Mis en examen pour corruption et trafic d'influence, Stéphane Alzraa est écroué à la maison d'arrêt de Fresnes. Il a été interpellé dans sa luxueuse villa cannoise, jeudi 29 septembre. Les enquêteurs de l'IGS s'interrogent sur le fait qu'il avait un casier judiciaire vierge malgré une condamnation à un an de prison ferme pour escroquerie et fraude fiscale par le tribunal de grande instance de Lyon, en juin dernier. Absent lors de l'audience, Stéphane Alzraa ne s'est jamais présenté à la justice. Michel Neyret aurait-il favorisé son "ami" ? Etait-il protégé par le commissaire ? Il semblerait que ce soit l'un des volets sur lequel travaille l'inspection générale des services (IGS) aujourd'hui. D'après Le Point, Alzraa aurait reconnu devant le juge avoir demandé à Michel Neyret d'intervenir en sa faveur. A Lyon, Neyret et Alzraa ont été aperçus plusieurs fois ensemble dans des bars et des discothèques de la ville. Le truand, qui louait une maison 12 000 euros par mois, à la Roquette-sur-Siagne, dans l'arrière-pays cannois, l'aurait invité à plusieurs reprises dans sa villa et lui aurait prêté de grosses cylindrées. Il lui aurait également offert deux voyages à Marrakech avec sa femme. Quant à Gilles Bénichou, il aurait remis une montre Cartier d'une valeur de 24 000 euros à Michel Neyret.

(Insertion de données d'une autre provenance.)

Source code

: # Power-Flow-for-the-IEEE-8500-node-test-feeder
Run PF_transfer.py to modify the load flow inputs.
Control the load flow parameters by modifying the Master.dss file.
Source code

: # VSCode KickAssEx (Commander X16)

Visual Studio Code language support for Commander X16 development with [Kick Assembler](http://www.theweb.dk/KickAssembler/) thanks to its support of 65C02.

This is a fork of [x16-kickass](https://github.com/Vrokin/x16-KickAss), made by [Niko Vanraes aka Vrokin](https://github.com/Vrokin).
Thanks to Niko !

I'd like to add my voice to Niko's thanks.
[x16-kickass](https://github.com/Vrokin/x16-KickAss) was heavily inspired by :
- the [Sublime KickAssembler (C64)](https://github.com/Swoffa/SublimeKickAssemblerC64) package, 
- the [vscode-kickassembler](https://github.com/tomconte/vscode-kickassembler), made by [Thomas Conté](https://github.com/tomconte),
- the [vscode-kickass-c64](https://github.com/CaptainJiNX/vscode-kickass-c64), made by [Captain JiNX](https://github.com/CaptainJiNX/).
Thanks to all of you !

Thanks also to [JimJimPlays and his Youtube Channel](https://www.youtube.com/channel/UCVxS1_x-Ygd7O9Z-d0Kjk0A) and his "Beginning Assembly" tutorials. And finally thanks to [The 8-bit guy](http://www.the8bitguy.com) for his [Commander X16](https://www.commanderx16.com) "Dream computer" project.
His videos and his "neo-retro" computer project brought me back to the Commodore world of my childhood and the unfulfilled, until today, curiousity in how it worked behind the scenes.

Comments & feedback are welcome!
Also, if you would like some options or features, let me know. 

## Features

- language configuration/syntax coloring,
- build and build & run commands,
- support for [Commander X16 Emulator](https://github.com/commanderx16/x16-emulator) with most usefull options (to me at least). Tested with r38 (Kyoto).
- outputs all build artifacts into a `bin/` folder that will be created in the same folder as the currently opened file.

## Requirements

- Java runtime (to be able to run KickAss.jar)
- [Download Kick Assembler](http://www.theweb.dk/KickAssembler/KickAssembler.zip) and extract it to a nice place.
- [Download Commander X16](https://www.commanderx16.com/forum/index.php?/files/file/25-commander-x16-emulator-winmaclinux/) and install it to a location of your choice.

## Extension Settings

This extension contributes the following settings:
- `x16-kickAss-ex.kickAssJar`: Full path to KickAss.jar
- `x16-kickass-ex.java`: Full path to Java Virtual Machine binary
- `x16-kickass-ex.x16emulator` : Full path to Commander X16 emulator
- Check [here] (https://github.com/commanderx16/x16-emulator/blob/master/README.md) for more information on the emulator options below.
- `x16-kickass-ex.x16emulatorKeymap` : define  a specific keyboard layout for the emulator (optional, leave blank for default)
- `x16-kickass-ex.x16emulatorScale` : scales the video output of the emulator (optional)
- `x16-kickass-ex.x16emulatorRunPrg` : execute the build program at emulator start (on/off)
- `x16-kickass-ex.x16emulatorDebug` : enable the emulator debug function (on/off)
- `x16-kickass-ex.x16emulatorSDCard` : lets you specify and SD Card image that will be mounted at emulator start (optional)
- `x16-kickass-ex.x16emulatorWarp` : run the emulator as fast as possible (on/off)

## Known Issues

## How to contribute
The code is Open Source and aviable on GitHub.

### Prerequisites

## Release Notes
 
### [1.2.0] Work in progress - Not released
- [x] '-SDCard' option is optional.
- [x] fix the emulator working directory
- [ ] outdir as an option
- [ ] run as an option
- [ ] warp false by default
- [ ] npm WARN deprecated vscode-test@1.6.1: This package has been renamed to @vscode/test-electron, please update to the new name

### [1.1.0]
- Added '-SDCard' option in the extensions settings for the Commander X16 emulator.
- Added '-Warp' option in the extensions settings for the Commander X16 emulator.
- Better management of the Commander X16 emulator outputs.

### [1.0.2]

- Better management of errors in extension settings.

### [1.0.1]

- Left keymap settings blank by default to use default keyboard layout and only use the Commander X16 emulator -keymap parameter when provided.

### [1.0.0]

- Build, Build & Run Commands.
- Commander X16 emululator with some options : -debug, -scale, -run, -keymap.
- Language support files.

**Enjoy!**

"Il se prenait 20% sans rien faire"

A la tête d'une petite fortune, Stéphane Alzraa avait monté une escroquerie fort lucrative à la TVA via le marché du dioxyde de carbone. D'après nos informations, il achetait des quotas de CO2 hors taxes à des entreprises européennes et les revendait en France, avec 19,6% de TVA. L'embrouille consistait à ne pas reverser la TVA au fisc et à fermer ses comptes français au plus vite. Mais pour entrer dans ce genre de marché, les mises de départ sont très élevées. Des soupçons pèsent sur Stéphane Alzraa et le milieu du grand banditisme lyonnais. "Stéphane a réussi à brasser plusieurs millions d'euros. En une journée, il se prenait 20% sans rien faire. Ça a été l'un des premiers en France à mettre en place ce genre d'escroquerie", précise l'un de ses proches. Depuis le 12 septembre, un vaste procès a d'ailleurs lieu au tribunal correctionnel de Paris dans le cadre d'une escroquerie en bande organisée sur le marché du CO2. C'est le premier procès de cette envergure en France. 17 prévenus comparaissent, dont l'un d'entre eux a été interpellé sur le yacht de Stéphane Alzraa. Son nom est d'ailleurs cité dans le dossier. Du côté du Trésor public français, les pertes, concernant l'ensemble des escroqueries, sont lourdes : 1,5 milliard d'euros se sont envolés. Sur le plan européen, Interpol évalue la perte à 5 milliards d'euros.

Un manque de discrétion

Originaire d'Irigny (Rhône), Stéphane Alzraa ne travaillait pas ou très peu. Il montait des sociétés puis les fermait. Subitement, ses copains le voient mener grand train. "Personne ne savait vraiment ce qu'il faisait. Mais il gagnait beaucoup d'argent et le montrait", avoue un de ses proches. "D'ailleurs, il était très généreux et n'hésitait pas à faire de beaux cadeaux à ses potes." Sur la Presqu'île, tout le monde le connaissait. Son péché mignon ? Rouler en ville au volant de voitures de luxe exceptionnelles : Bentley, Rolls Royce, Aston Martin... "A Lyon, il n'y a pas 50 types susceptibles de se payer ce genre de bolides. On savait tout de suite que c'était lui", explique un commerçant. Très peu discret, Stéphane Alzraa ne se cachait pas. "Je savais que certains escrocs juifs qui avaient bénéficié de la taxe carbone allaient se réfugier en Israël où les accords d'extradition n'existent pas pour ce genre d'infraction, je ne comprenais pas pourquoi lui restait en France. Aujourd'hui, j'ai peut-être compris..." précise notre interlocuteur.

D'après nos informations, l'avocat de Stéphane Alzraa aurait fait appel du jugement du TGI de Lyon pour fraude fiscale. Il a également dénoncé, jeudi 6 octobre, le maintien en détention provisoire de son client, décidé, selon lui, pour apaiser "la pression médiatique".